Y diciendo esto se levantó en pie y se empuñó en la espada, esperando qué resolución tomaría el Caballero del Bosque, el cual, con voz asimismo sosegada, respondió y dijo:

-Al buen pagador no le duelen prendas: el que una vez, señor don Quijote, pudo venceros transformado, bien podrá tener esperanza de rendiros en vuestro propio ser. Mas porque no es bien que los caballeros hagan sus fechos de armas ascuras, como los salteadores y rufianes, esperemos el día, para que el sol vea nuestras obras. Y ha de ser condición de nuestra batalla que el vencido ha de quedar a la voluntad del vencedor, para que haga dél todo lo que quisiere, con tal que sea decente a caballero lo que se le ordenare.

-Soy más que contento desa condición y convenencia -respondió don Quijote.

Y en diciendo esto se fueron donde estaban sus escuderos, y los hallaron roncando y en la misma forma que estaban cuando les salteó el sueño.
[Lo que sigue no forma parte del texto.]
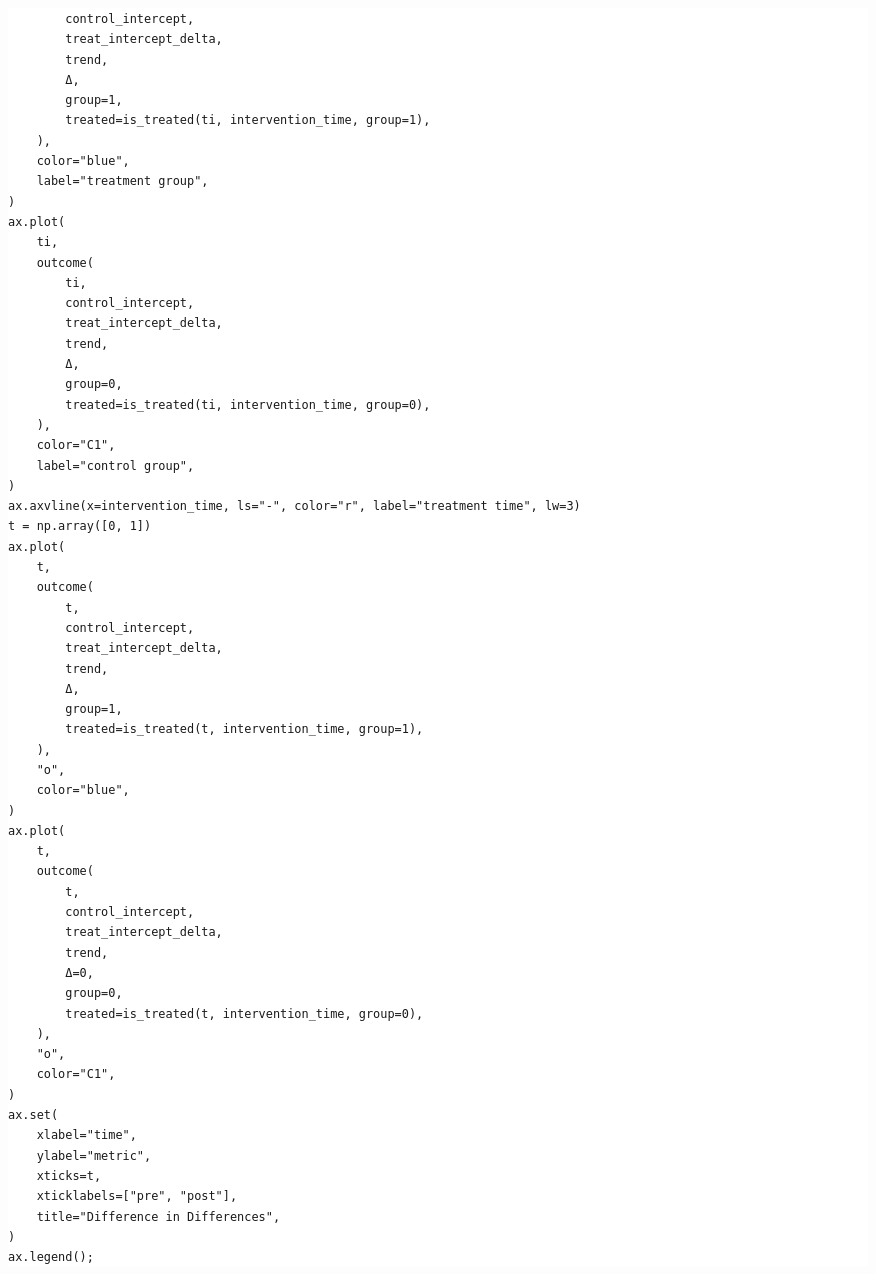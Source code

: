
 ```{code-cell} ipython3
        control_intercept,
        treat_intercept_delta,
        trend,
        Δ,
        group=1,
        treated=is_treated(ti, intervention_time, group=1),
    ),
    color="blue",
    label="treatment group",
)
ax.plot(
    ti,
    outcome(
        ti,
        control_intercept,
        treat_intercept_delta,
        trend,
        Δ,
        group=0,
        treated=is_treated(ti, intervention_time, group=0),
    ),
    color="C1",
    label="control group",
)
ax.axvline(x=intervention_time, ls="-", color="r", label="treatment time", lw=3)
t = np.array([0, 1])
ax.plot(
    t,
    outcome(
        t,
        control_intercept,
        treat_intercept_delta,
        trend,
        Δ,
        group=1,
        treated=is_treated(t, intervention_time, group=1),
    ),
    "o",
    color="blue",
)
ax.plot(
    t,
    outcome(
        t,
        control_intercept,
        treat_intercept_delta,
        trend,
        Δ=0,
        group=0,
        treated=is_treated(t, intervention_time, group=0),
    ),
    "o",
    color="C1",
)
ax.set(
    xlabel="time",
    ylabel="metric",
    xticks=t,
    xticklabels=["pre", "post"],
    title="Difference in Differences",
)
ax.legend();
```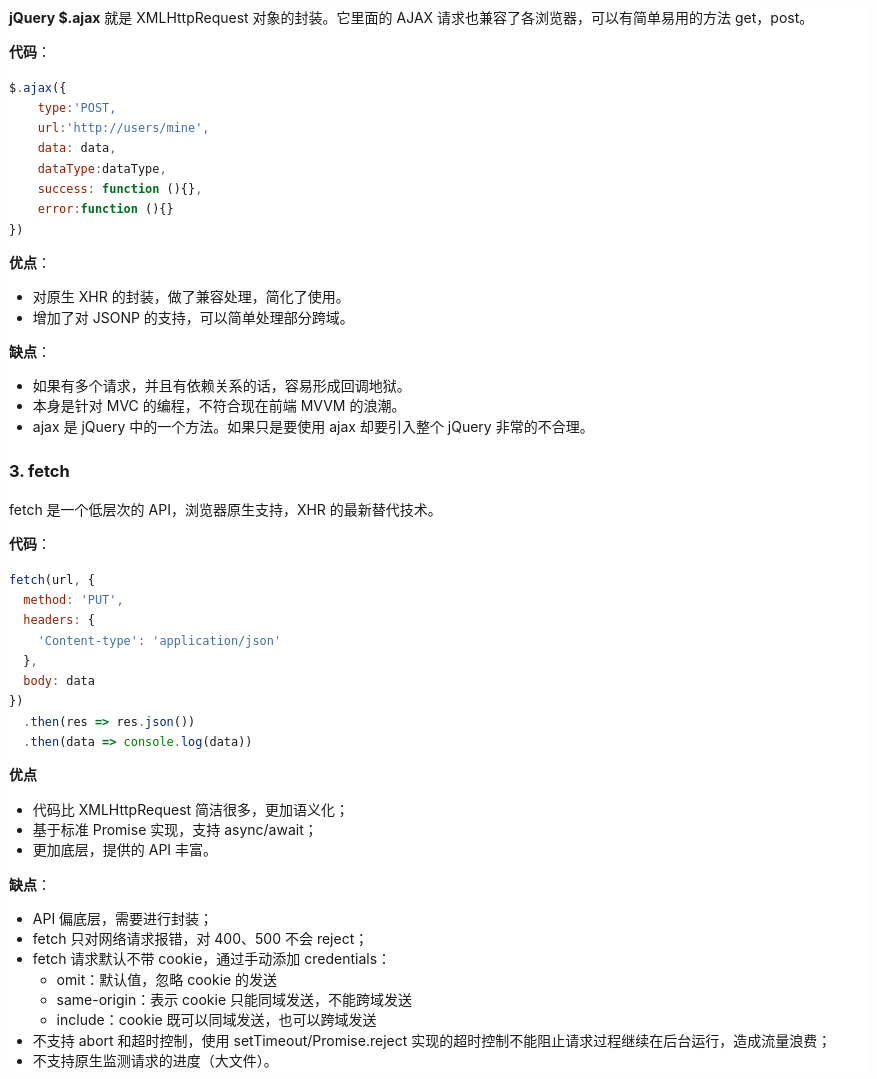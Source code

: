 **jQuery $.ajax** 就是 XMLHttpRequest 对象的封装。它里面的 AJAX 请求也兼容了各浏览器，可以有简单易用的方法 get，post。

**代码**：

```javascript
$.ajax({
    type:'POST,
    url:'http://users/mine',
    data: data,
    dataType:dataType,
    success: function (){},
    error:function (){}
})
```

**优点**：

- 对原生 XHR 的封装，做了兼容处理，简化了使用。
- 增加了对 JSONP 的支持，可以简单处理部分跨域。

**缺点**：

- 如果有多个请求，并且有依赖关系的话，容易形成回调地狱。
- 本身是针对 MVC 的编程，不符合现在前端 MVVM 的浪潮。
- ajax 是 jQuery 中的一个方法。如果只是要使用 ajax 却要引入整个 jQuery 非常的不合理。

### 3. fetch

fetch 是一个低层次的 API，浏览器原生支持，XHR 的最新替代技术。

**代码**：

```javascript
fetch(url, {
  method: 'PUT',
  headers: {
    'Content-type': 'application/json'
  },
  body: data
})
  .then(res => res.json())
  .then(data => console.log(data))
```

**优点**

- 代码比 XMLHttpRequest 简洁很多，更加语义化；
- 基于标准 Promise 实现，支持 async/await；
- 更加底层，提供的 API 丰富。

**缺点**：

- API 偏底层，需要进行封装；
- fetch 只对网络请求报错，对 400、500 不会 reject；
- fetch 请求默认不带 cookie，通过手动添加 credentials：
  - omit：默认值，忽略 cookie 的发送
  - same-origin：表示 cookie 只能同域发送，不能跨域发送
  - include：cookie 既可以同域发送，也可以跨域发送
- 不支持 abort 和超时控制，使用 setTimeout/Promise.reject 实现的超时控制不能阻止请求过程继续在后台运行，造成流量浪费；
- 不支持原生监测请求的进度（大文件）。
Despertáronlos y mandáronles que tuviesen a punto los caballos, porque en saliendo el sol habían de hacer los dos una sangrienta, singular y desigual batalla, a cuyas nuevas quedó Sancho atónito y pasmado, temeroso de la salud de su amo, por las valentías que había oído decir del suyo al escudero del Bosque; pero, sin hablar palabra, se fueron los dos escuderos a buscar su ganado, que ya todos tres caballos y el rucio se habían olido y estaban todos juntos.
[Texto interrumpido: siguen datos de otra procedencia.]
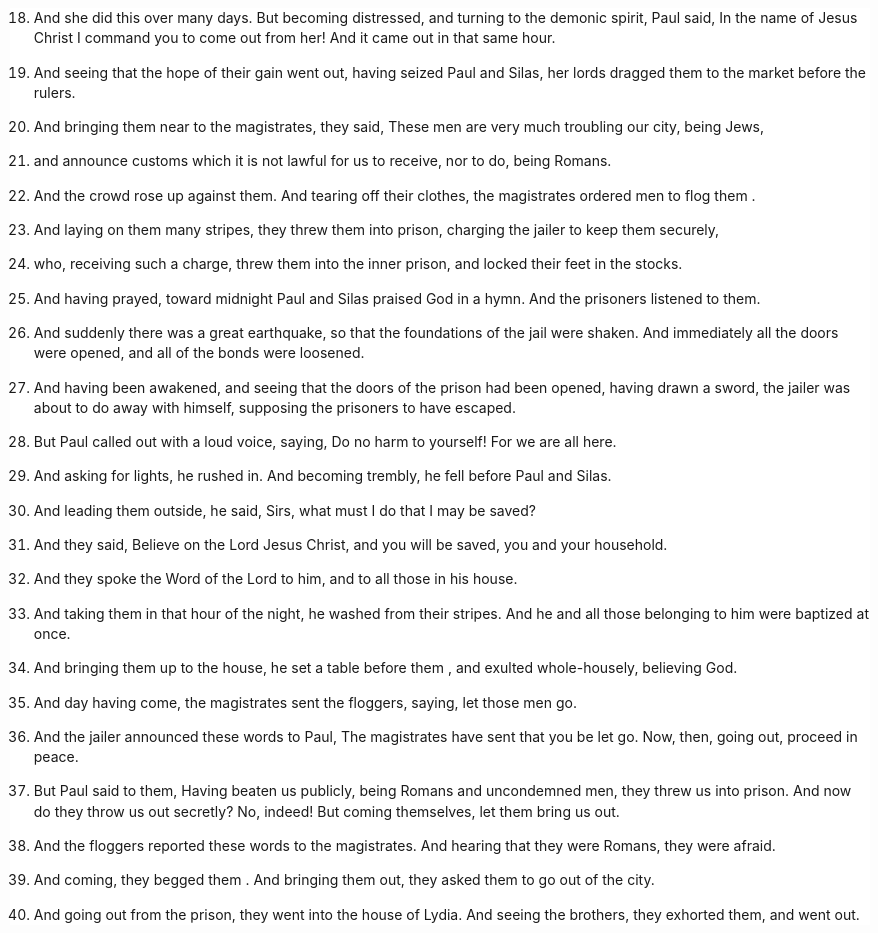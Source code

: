 18. And she did this over many days. But becoming distressed, and turning to the demonic spirit, Paul said, In the name of Jesus Christ I command you to come out from her! And it came out in that same hour.

19. And seeing that the hope of their gain went out, having seized Paul and Silas, her lords dragged them to the market before the rulers.

20. And bringing them near to the magistrates, they said, These men are very much troubling our city, being Jews,

21. and announce customs which it is not lawful for us to receive, nor to do, being Romans.

22. And the crowd rose up against them. And tearing off their clothes, the magistrates ordered men to flog them .

23. And laying on them many stripes, they threw them into prison, charging the jailer to keep them securely,

24. who, receiving such a charge, threw them into the inner prison, and locked their feet in the stocks.   

25. And having prayed, toward midnight Paul and Silas praised God in a hymn. And the prisoners listened to them.

26. And suddenly there was a great earthquake, so that the foundations of the jail were shaken. And immediately all the doors were opened, and all of the bonds were loosened.

27. And having been awakened, and seeing that the doors of the prison had been opened, having drawn a sword, the jailer was about to do away with himself, supposing the prisoners to have escaped.

28. But Paul called out with a loud voice, saying, Do no harm to yourself! For we are all here.

29. And asking for lights, he rushed in. And becoming trembly, he fell before Paul and Silas.

30. And leading them outside, he said, Sirs, what must I do that I may be saved?

31. And they said, Believe on the Lord Jesus Christ, and you will be saved, you and your household.

32. And they spoke the Word of the Lord to him, and to all those in his house.

33. And taking them in that hour of the night, he washed from their stripes. And he and all those belonging to him were baptized at once.

34. And bringing them up to the house, he set a table before them , and exulted whole-housely, believing God.   

35. And day having come, the magistrates sent the floggers, saying, let those men go.

36. And the jailer announced these words to Paul, The magistrates have sent that you be let go. Now, then, going out, proceed in peace.

37. But Paul said to them, Having beaten us publicly, being Romans and uncondemned men, they threw us into prison. And now do they throw us out secretly? No, indeed! But coming themselves, let them bring us out.

38. And the floggers reported these words to the magistrates. And hearing that they were Romans, they were afraid.

39. And coming, they begged them . And bringing them out, they asked them to go out of the city.

40. And going out from the prison, they went into the house of Lydia. And seeing the brothers, they exhorted them, and went out.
En el camino dijo el del Bosque a Sancho:

-Ha de saber, hermano, que tienen por costumbre los peleantes de la Andalucía, cuando son padrinos de alguna pendencia, no estarse ociosos mano sobre mano en tanto que sus ahijados riñen. Dígolo porque esté advertido que mientras nuestros dueños riñeren nosotros también hemos de pelear y hacernos astillas.

-Esa costumbre, señor escudero -respondió Sancho-, allá puede correr y pasar con los rufianes y peleantes que dice, pero con los escuderos de los caballeros andantes, ni por pienso. A lo menos yo no he oído decir a mi amo semejante costumbre, y sabe de memoria todas las ordenanzas de la andante caballería. Cuanto más que yo quiero que sea verdad y ordenanza expresa el pelear los escuderos en tanto que sus señores pelean, pero yo no quiero cumplirla, sino pagar la pena que estuviere puesta a los tales pacíficos escuderos, que yo aseguro que no pase de dos libras de cera, y más quiero pagar las tales libras, que sé que me costarán menos que las hilas que podré gastar en curarme la cabeza, que ya me la cuento por partida y dividida en dos partes. Hay más, que me imposibilita el reñir el no tener espada, pues en mi vida me la puse.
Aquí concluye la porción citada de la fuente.